巨体と窮屈そうに縮こませて、所在無げに挨拶するアンドレ、貴族の屋敷に馴染む衣服を着たシャルはすでに寛いでいる。出された紅茶を優雅に飲む様は、テーブルマナーも修めているようだ。みすぼらしい服で荷馬曳きの重労働をこなして姿からは、当然想像できない。

「今日は彼の頼みを聞いていただきたく参じました。巷で魔物が出現した噂をご存じでしょうか?」

「ええ、存じております。もともと我々が発見したモノですから」

「何だと!?それじゃあ」

「バグシャスと言うドラゴンを探していたら、アレを見つけた。魔素の属性が同じものだったが、事前に聞いた特徴と食い違っていた。だから経過観察を命じられ、使い魔を監視に付けて待機していた所だ。

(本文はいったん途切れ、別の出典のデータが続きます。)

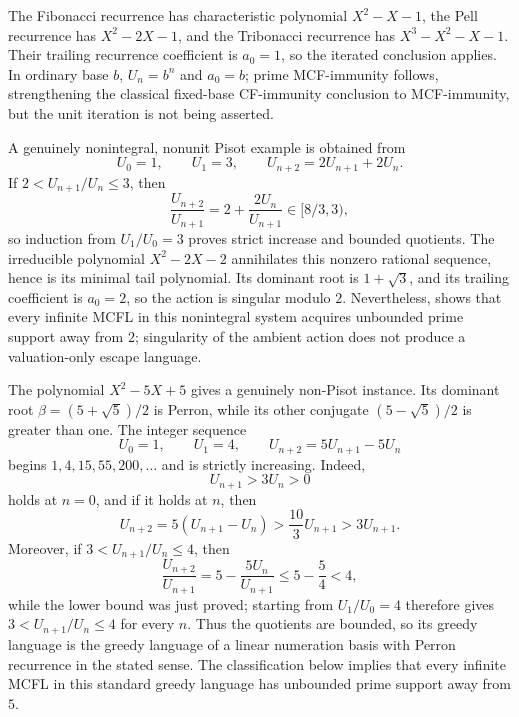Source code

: \begin{example}
  \label{ex:pisot-unit-nonunit}
  The Fibonacci recurrence has characteristic polynomial
  \(X^2-X-1\), the Pell recurrence has \(X^2-2X-1\), and the
  Tribonacci recurrence has \(X^3-X^2-X-1\). Their trailing recurrence
  coefficient is \(a_0=1\), so the iterated conclusion applies. In
  ordinary base \(b\), \(U_n=b^n\) and \(a_0=b\); prime MCF-immunity
  follows, strengthening the classical fixed-base CF-immunity conclusion
  to MCF-immunity, but the unit iteration is not being asserted.

  A genuinely nonintegral, nonunit Pisot example is obtained from
  \[
    U_0=1,\qquad U_1=3,\qquad
    U_{n+2}=2U_{n+1}+2U_n.
  \]
  If \(2<U_{n+1}/U_n\le3\), then
  \[
    \frac{U_{n+2}}{U_{n+1}}
      =2+\frac{2U_n}{U_{n+1}}\in[8/3,3),
  \]
  so induction from \(U_1/U_0=3\) proves strict increase and bounded
  quotients. The irreducible polynomial \(X^2-2X-2\) annihilates this
  nonzero rational sequence, hence is its minimal tail polynomial. Its
  dominant root is \(1+\sqrt3\), and its trailing coefficient is
  \(a_0=2\), so the action is singular modulo \(2\). Nevertheless,
   shows that every
  infinite MCFL in this nonintegral system acquires unbounded prime support
  away from \(2\); singularity of the ambient action does not produce a
  valuation-only escape language.

  The polynomial \(X^2-5X+5\) gives a genuinely non-Pisot instance. Its
  dominant root \(\beta=(5+\sqrt5)/2\) is Perron, while its other conjugate
  \((5-\sqrt5)/2\) is greater than one. The integer sequence
  \[
    U_0=1,\qquad U_1=4,\qquad
    U_{n+2}=5U_{n+1}-5U_n
  \]
  begins \(1,4,15,55,200,\ldots\) and is strictly increasing. Indeed,
  \[
    U_{n+1}>3U_n>0
  \]
  holds at \(n=0\), and if it holds at \(n\), then
  \[
    U_{n+2}=5(U_{n+1}-U_n)
      >\frac{10}{3}U_{n+1}>3U_{n+1}.
  \]
  Moreover, if \(3<U_{n+1}/U_n\le4\), then
  \[
    \frac{U_{n+2}}{U_{n+1}}
      =5-\frac{5U_n}{U_{n+1}}
      \le 5-\frac54<4,
  \]
  while the lower bound was just proved; starting from \(U_1/U_0=4\)
  therefore gives \(3<U_{n+1}/U_n\le4\) for every \(n\). Thus the quotients
  are bounded, so its greedy language is the greedy language of a linear
  numeration basis with Perron recurrence in the stated sense. The
  classification below implies that every infinite MCFL in this standard
  greedy language has unbounded prime support away from \(5\).
\end{example}

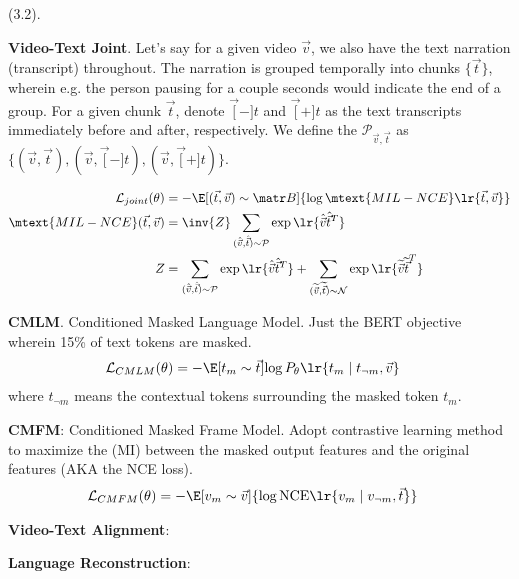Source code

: \documentclass[11pt]{article}
\begin{document}
 (3.2).
\begin{compactitem}
	\item \textbf{Video-Text Joint}. Let's say for a given video $\vec v$, we also have the text narration (transcript) throughout. The narration is grouped temporally into chunks $\{\vec{t} \}$, wherein e.g. the person pausing for a couple seconds would indicate the end of a group. For a given chunk $\vec t$, denote $\vec[-]{t}$ and $\vec[+]{t}$ as the text transcripts immediately before and after, respectively. We define the  $\mathcal{P}_{\vec v, \vec t}$ as $ \{  (\vec v, \vec t), (\vec v, \vec[-]{t}), (\vec v, \vec[+]{t})  \}  $. 
	
	\begin{align}
		\mathcal{L}_{joint}(\theta) 
			&= -\E[(\vec t, \vec v) \sim \matr B]{ \log \mtext{MIL-NCE}\lr{\vec t, \vec v}  } \\
		 \mtext{MIL-NCE}(\vec t, \vec v)
		 	&= \inv{Z} \sum_{  (\hat{\vec v}, \hat{\vec t} ) \sim \mathcal{P} } \exp\lr{ \hat{\vec v}  \hat{\vec t}^T } \\
		 Z 
		 	&= \sum_{  (\hat{\vec v}, \hat{\vec t} ) \sim \mathcal{P} } \exp\lr{ \hat{\vec v}  \hat{\vec t}^T }
		 	 + \sum_{  (\widetilde{\vec v}, \widetilde{\vec t} ) \sim \mathcal{N} } \exp\lr{ \widetilde{\vec v}  \widetilde{\vec t}^T }
	\end{align}
	
	\item \textbf{CMLM}. Conditioned Masked Language Model. Just the BERT objective wherein 15\% of text tokens are masked. 
	\begin{align}
		\mathcal{L}_{CMLM}(\theta)
			&= -\E[t_{m} \sim \vec t]{\log P_{\theta}\lr{ t_m \mid t_{\neg m}, \vec v }}
	\end{align}
	where $t_{\neg m}$ means the contextual tokens surrounding the masked token $t_m$.
	
	\item \textbf{CMFM}: Conditioned Masked Frame Model. Adopt contrastive learning method to maximize the  (MI) between the masked output features and the original features (AKA the NCE loss). 
	\begin{align}
		\mathcal{L}_{CMFM}(\theta)
			&= -\E[v_m \sim \vec v]{\log \text{NCE}\lr{v_m \mid v_{\neg m}, \vec t}}
	\end{align}
	
	\item \textbf{Video-Text Alignment}: 
	
	\item \textbf{Language Reconstruction}: 
\end{compactitem}
\end{document}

だと言うのに、怖いもの知らずの連中が蜂の巣を突く様な真似をして」

「アイツが死んだのはアイツらが悪いって言いたいのか!?」

「自業自得だろう」

「パトリックさん、監視はいまも続いていますか?」

「ああ、当然だ。朝昼晩と三交代制で野鳥や森に獣どもにやらせている」

「流石はその御年で宮廷魔導士となられるだけのことはありますね」

「褒めても何も出ないぞ。煽てられても戦場には出ない。オレの専門は探索と解析だ。戦闘は専門外だ。そして今は残留魔素を培養して、特殊な魔石を精製する研究をしていて手が離せない。魔物退治の仲間を探しているなら、他所を当たってくれ」

「あっ!それならワタシやりたい、やりたい!魔物退治!パトリック君には待機命令が出ているけど、ワタシには出ていないんだ。だからワタシ一人なら参加できるよ」

「だそうだ!コイツを連れていけ。あの死んだ剣士よりも余程強いぞ。まぁこの町にはコイツよりも強い拳闘士がいるようだがな」

「拳闘士?素手で殴り合いするアレで、刃物を持った相手より強いんですか?そんなバカな」

「本当だよう!無茶苦茶疾いの!フットワークがね、もうホントヤバい、感動的な位ヤバい!ステップのタイミングが読めない上、こっちの刀を振るスピードに合わせてカウンター狙ってくるんだ!超強い!マジ強い鬼強い!多分、ドラゴンとかよりヤバい人間だよ。魔族でもあんなの居なかったし。でもいつか負かす!」

「生身の人間を相手に、その武器で戦たんですか?」

「うん、そうだよ」

「虎徹さん、それでその再戦に向けてどんな対策を講じているんですか?」

「うん、取り合えず今はもっと早く刀を振れるように基礎から鍛錬を」

「差し出がましいですが一手、お手合わせ願いますか。実際に人を相手にして見えて来るモノもあるでしょうから」

「へぇー、お兄さん。ワタシに勝てるつもりなんだ」

「知り合いに自分を強いと思って挫折して、すっかり牙の抜けた女性がいましてね。あなたにはそうはなっては欲しくありません」

「上等だ!その喧嘩買った」

中庭に出て決闘のように二人は相対する。

パトリックは自室兼研究室に戻ったため、アンドレが立会人となり二人の実践稽古という形の喧嘩、少なくとも美咲はそう思っている。それを見届けることになった。

そしてその勝負は一刀を振り終わる前に終わった。

アンドレの目には何が起きたかまた分からなかった。

俊足でいきなり距離を詰めて背中から振りかぶられた大太刀の一閃がシャルに襲い掛かった。そう見えた直後、シャルの身体は美咲を抱きしめられそうな程の距離に間合いを詰めており、その大太刀は彼の手の内に握られている。下段から左切り上げの状態で大太刀は寸止めされていた。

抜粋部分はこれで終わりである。